Wednesday, May 06, 2009

The War On Terrorism? Catch Up, It's Now The War On Extremism

By Darryl Mason

The UK prepares to seal its borders against carriers of possibly infectious thought crime :
"If people have so clearly overstepped the mark in terms of the way not just that they are talking but the sort of attitudes that they are expressing to the extent that we think that this is likely to cause or have the potential to cause violence or inter-community tension in this country, then actually I think the right thing is not to let them into the country in the first place."

"This is someone who has fallen into the category of fomenting hatred, of such extreme views and expressing them in such a way that it is actually likely to cause inter-community tension or even violence if that person were allowed into the country."
First the UK bans those they claim are the worst, then they starts banning those who simply say what the government doesn't want to hear, or what they don't want the public to hear.

Don't let anybody fool you into thinking the War On Extremism has only just begun. The WoE began back in 2006, in the days of Bush, Blair and Howard, when the Iraq War was falling apart and Those Terror Guys had lost their power to shock Americans as thousands of their own were chewed up in the war machinery of Iraq.

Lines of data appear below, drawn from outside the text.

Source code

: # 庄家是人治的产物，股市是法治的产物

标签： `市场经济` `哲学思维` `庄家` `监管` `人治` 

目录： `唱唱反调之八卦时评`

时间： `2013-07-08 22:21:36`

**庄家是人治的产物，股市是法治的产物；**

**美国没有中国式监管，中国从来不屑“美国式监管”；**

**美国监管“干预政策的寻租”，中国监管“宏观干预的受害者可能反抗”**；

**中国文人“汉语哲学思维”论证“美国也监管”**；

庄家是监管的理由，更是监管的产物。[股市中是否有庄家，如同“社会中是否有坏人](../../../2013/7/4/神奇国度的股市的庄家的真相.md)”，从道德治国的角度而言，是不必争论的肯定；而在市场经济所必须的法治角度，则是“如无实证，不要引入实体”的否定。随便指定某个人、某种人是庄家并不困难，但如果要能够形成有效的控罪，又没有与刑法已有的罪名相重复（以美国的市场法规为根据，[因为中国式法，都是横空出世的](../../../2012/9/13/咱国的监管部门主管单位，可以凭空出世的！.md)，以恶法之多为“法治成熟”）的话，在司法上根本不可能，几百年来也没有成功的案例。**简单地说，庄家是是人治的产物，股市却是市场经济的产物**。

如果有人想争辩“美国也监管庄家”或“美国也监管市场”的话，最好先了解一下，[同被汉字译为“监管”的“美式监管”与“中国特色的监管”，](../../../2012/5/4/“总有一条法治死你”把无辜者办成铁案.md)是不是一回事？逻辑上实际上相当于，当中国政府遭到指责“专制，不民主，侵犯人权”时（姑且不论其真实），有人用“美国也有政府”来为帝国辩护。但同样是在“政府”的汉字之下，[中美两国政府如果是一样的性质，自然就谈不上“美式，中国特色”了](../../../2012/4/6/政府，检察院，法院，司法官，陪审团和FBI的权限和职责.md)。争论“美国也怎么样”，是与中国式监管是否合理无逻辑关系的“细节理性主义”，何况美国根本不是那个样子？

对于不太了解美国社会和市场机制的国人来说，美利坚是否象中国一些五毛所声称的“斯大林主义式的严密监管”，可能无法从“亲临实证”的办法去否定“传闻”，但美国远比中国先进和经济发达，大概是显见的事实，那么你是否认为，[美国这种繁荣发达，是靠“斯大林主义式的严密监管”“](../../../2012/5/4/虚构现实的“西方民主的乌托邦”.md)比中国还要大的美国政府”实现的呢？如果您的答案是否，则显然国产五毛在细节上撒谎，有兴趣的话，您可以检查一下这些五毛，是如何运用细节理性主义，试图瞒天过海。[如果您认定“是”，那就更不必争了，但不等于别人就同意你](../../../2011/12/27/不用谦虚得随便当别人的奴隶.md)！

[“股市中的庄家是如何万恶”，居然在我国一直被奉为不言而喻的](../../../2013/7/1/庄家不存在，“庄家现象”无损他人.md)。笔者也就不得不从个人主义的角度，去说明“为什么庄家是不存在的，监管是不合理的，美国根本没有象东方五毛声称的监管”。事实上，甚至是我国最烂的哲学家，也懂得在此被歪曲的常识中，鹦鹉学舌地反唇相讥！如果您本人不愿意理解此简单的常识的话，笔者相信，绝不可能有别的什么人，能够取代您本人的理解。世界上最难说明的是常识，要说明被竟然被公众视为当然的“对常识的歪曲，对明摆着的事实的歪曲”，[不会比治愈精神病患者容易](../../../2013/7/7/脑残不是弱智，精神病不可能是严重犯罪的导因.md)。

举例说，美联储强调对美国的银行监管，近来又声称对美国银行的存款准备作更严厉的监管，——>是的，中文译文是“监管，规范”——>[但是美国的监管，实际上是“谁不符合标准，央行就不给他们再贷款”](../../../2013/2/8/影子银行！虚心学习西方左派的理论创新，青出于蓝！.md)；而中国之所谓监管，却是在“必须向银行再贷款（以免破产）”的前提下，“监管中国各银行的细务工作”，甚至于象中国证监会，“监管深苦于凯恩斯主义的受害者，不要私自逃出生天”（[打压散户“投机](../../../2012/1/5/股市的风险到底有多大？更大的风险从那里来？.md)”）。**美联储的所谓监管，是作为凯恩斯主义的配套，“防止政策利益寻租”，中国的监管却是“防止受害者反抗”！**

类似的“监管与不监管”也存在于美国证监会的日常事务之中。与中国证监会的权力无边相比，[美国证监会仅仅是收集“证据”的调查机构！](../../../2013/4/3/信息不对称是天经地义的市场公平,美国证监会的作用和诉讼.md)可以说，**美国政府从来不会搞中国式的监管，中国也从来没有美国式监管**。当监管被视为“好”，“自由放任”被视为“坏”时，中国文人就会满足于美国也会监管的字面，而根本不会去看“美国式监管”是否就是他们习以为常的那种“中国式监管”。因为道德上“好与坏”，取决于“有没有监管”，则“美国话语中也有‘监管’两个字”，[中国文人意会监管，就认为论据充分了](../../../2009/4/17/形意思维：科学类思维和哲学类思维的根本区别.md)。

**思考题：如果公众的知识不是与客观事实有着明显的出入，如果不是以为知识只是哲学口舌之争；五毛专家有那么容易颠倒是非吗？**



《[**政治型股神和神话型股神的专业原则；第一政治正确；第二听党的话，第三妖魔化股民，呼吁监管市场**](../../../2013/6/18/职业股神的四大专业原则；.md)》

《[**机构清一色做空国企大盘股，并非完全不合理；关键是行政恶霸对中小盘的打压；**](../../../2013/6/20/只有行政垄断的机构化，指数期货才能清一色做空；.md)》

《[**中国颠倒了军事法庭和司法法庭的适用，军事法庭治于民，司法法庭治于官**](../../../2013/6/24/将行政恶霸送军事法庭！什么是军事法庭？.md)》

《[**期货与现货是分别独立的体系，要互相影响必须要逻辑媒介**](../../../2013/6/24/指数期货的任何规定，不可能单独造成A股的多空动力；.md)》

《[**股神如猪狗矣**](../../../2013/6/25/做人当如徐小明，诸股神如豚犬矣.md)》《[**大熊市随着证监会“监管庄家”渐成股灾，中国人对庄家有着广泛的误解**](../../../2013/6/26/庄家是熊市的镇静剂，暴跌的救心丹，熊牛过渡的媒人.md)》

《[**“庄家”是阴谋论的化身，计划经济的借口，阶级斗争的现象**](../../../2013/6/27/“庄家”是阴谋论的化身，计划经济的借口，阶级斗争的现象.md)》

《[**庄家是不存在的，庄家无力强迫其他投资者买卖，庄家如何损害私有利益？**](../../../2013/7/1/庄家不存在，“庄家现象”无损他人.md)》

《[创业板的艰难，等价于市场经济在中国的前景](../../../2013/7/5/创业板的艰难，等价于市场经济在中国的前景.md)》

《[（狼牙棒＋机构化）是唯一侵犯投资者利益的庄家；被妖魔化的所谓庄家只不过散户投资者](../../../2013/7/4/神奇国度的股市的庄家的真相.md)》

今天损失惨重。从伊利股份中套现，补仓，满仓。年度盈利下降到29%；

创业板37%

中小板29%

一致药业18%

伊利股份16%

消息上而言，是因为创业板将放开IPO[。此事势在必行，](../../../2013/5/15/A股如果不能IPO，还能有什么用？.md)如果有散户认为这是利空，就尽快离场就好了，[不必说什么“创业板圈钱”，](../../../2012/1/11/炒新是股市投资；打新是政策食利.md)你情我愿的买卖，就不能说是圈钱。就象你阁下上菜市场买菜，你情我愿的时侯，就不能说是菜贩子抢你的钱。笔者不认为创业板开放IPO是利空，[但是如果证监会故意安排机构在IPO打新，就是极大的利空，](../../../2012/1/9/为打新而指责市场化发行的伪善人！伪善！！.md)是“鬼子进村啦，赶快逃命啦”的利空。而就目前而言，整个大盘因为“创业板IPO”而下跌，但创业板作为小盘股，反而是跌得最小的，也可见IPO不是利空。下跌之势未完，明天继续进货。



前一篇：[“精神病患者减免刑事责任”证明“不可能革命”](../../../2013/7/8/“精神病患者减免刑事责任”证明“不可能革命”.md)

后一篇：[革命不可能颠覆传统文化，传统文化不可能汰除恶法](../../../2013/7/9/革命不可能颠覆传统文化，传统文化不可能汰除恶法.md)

Here's a Your New Reality post from back then :
The new key buzz word, along with 'Fascism', is "Extremism' and 'Extremists'.

Terrorists, of course, aim to cause terror through their actions and talk.

But what about Extremists?

We're moving into Thought Crime territory now.

A War On Extremists? Where do you even begin with that one?

And how exactly do you define Extremism?

Or more importantly, how do the lawmakers and law enforcers define Extremism?

That's terminology way wide open to multiple interpretation.

Then again, that's probably the whole idea.